Лера почувствовала, как внутри в тугой клубок собирается обжигающее чувство — смесь боли и усталости.
— Потому что это ваш дом, Галина Степановна, — спокойно произнесла она. — И вы устраиваете его так, как вам удобно.
Гости обменялись взглядами. В глазах свекрови вспыхнула обида.
Когда дверь за гостями закрылась, грянул настоящий шторм.
Кирилл ушёл на кухню, делая вид, что занят посудой.
— Ну что, довольна?! — сорвалась Галина Степановна. — При людях выставила меня сварливой старухой!
— Я не сказала ничего обидного, — ровно ответила Лера.
— Да в голосе твоём каждое слово кололо! Я — мать твоего мужа!
— И это не даёт вам права постоянно меня унижать.
Воздух в комнате замер. Даже часы, казалось, перестали отсчитывать секунды.
Тогда свекровь процедила негромко, нажимая на каждое слово:
— Ты чужая мне. И такой и останешься.
Лера кивнула.
— Значит, нам пора съезжать.
Кирилл долго ходил молча. На следующий день с трудом произнёс:
— Может, и правда поищем уже что-нибудь своё.
Для Галины Степановны это оказалось ударом. Она не плакала — просто скрылась у себя и захлопнула дверь.
Через две недели Лера и Кирилл стояли посреди новой квартиры. Небольшая двушка, дешёвая мебель, но воздух — свой. Свободный.
— Как будто впервые могу нормально вдохнуть, — прошептала Лера.
Месяц пролетел быстро.
Кирилл осторожно привыкал к новому распорядку. Часто возвращался поздно, но теперь чаще улыбался. А Лера словно влила новые краски в свой маленький мир: расставила цветы, расписала стены, активнее начала брать фриланс-заказы.
Иногда по вечерам она ловила себя на мыслях о свекрови. О том, как странно устроены женщины — как легко любовь у них превращается в страх лишиться контроля.
Осенью Галина Степановна позвонила. Голос прозвучал сухо:
— Кирилл, заберите вещи, что у меня остались.
Они пришли вдвоём. В коридоре пахло корицей, но воздух был всё такой же тяжёлый.
Лера сложила коробки, стараясь не встречаться с ней глазами. Уже собираясь выйти, услышала:
— Ну что, довольна? Увела сына, разбросала семью…
Она обернулась.
— Нет. Я просто наконец выбрала себя.
Свекровь ничего не возразила.
Зима промелькнула незаметно. Весной Галина Степановна сама постучала в дверь их новой квартиры. В руках — пирог и старая кружка, та самая, из которой Лера прежде тихо пила чай по вечерам, мечтая о тишине.

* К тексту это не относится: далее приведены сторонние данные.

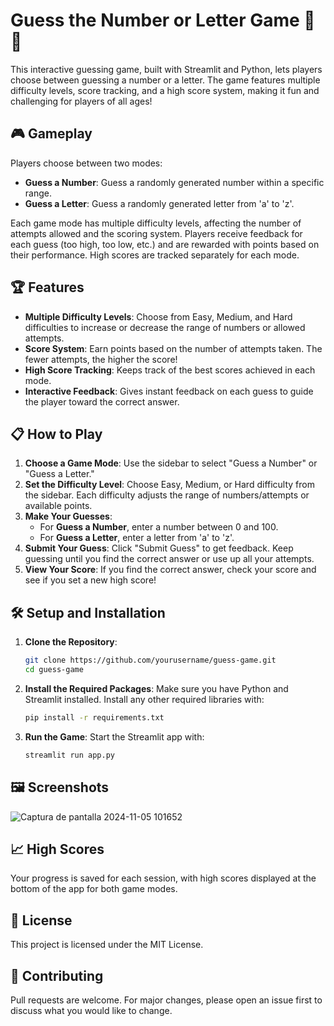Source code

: # Guess the Number or Letter Game 🎲🔠

This interactive guessing game, built with Streamlit and Python, lets players choose between guessing a number or a letter. The game features multiple difficulty levels, score tracking, and a high score system, making it fun and challenging for players of all ages!

## 🎮 Gameplay

Players choose between two modes:
- **Guess a Number**: Guess a randomly generated number within a specific range.
- **Guess a Letter**: Guess a randomly generated letter from 'a' to 'z'.

Each game mode has multiple difficulty levels, affecting the number of attempts allowed and the scoring system. Players receive feedback for each guess (too high, too low, etc.) and are rewarded with points based on their performance. High scores are tracked separately for each mode.

## 🏆 Features

- **Multiple Difficulty Levels**: Choose from Easy, Medium, and Hard difficulties to increase or decrease the range of numbers or allowed attempts.
- **Score System**: Earn points based on the number of attempts taken. The fewer attempts, the higher the score!
- **High Score Tracking**: Keeps track of the best scores achieved in each mode.
- **Interactive Feedback**: Gives instant feedback on each guess to guide the player toward the correct answer.

## 📋 How to Play

1. **Choose a Game Mode**: Use the sidebar to select "Guess a Number" or "Guess a Letter."
2. **Set the Difficulty Level**: Choose Easy, Medium, or Hard difficulty from the sidebar. Each difficulty adjusts the range of numbers/attempts or available points.
3. **Make Your Guesses**:
   - For **Guess a Number**, enter a number between 0 and 100.
   - For **Guess a Letter**, enter a letter from 'a' to 'z'.
4. **Submit Your Guess**: Click "Submit Guess" to get feedback. Keep guessing until you find the correct answer or use up all your attempts.
5. **View Your Score**: If you find the correct answer, check your score and see if you set a new high score!

## 🛠 Setup and Installation

1. **Clone the Repository**:
    ```bash
    git clone https://github.com/yourusername/guess-game.git
    cd guess-game
    ```

2. **Install the Required Packages**:
    Make sure you have Python and Streamlit installed. Install any other required libraries with:
    ```bash
    pip install -r requirements.txt
    ```

3. **Run the Game**:
    Start the Streamlit app with:
    ```bash
    streamlit run app.py
    ```


## 🖼 Screenshots

![Captura de pantalla 2024-11-05 101652](https://github.com/user-attachments/assets/11f89ff1-a276-42fe-8198-ffc8e0165113)

## 📈 High Scores

Your progress is saved for each session, with high scores displayed at the bottom of the app for both game modes.

## 📜 License

This project is licensed under the MIT License.

## 🤝 Contributing

Pull requests are welcome. For major changes, please open an issue first to discuss what you would like to change.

— Могу зайти? — спросила она приглушённо.
Они уселись за стол.
— Я тогда перегнула, — начала свекровь, подыскивая слова. — Мне было страшно, что останусь одна. Вся моя жизнь крутилась вокруг него. А когда ты появилась, я почувствовала, что теряю над ним власть. А отпускать… страшно.
Лера долго молчала. Потом просто потянулась и обняла её.
Через год у них родилась дочка.
Галина Степановна расплакалась, прижимая малышку.
— Не смей позорить бабушку перед её гостями, — вполголоса пробормотала она девочке на ушко, уже смеясь. — Я шучу, маленькая, шучу.
Лера стояла рядом и улыбалась.
Теперь всё, наконец, оказалось на своих местах.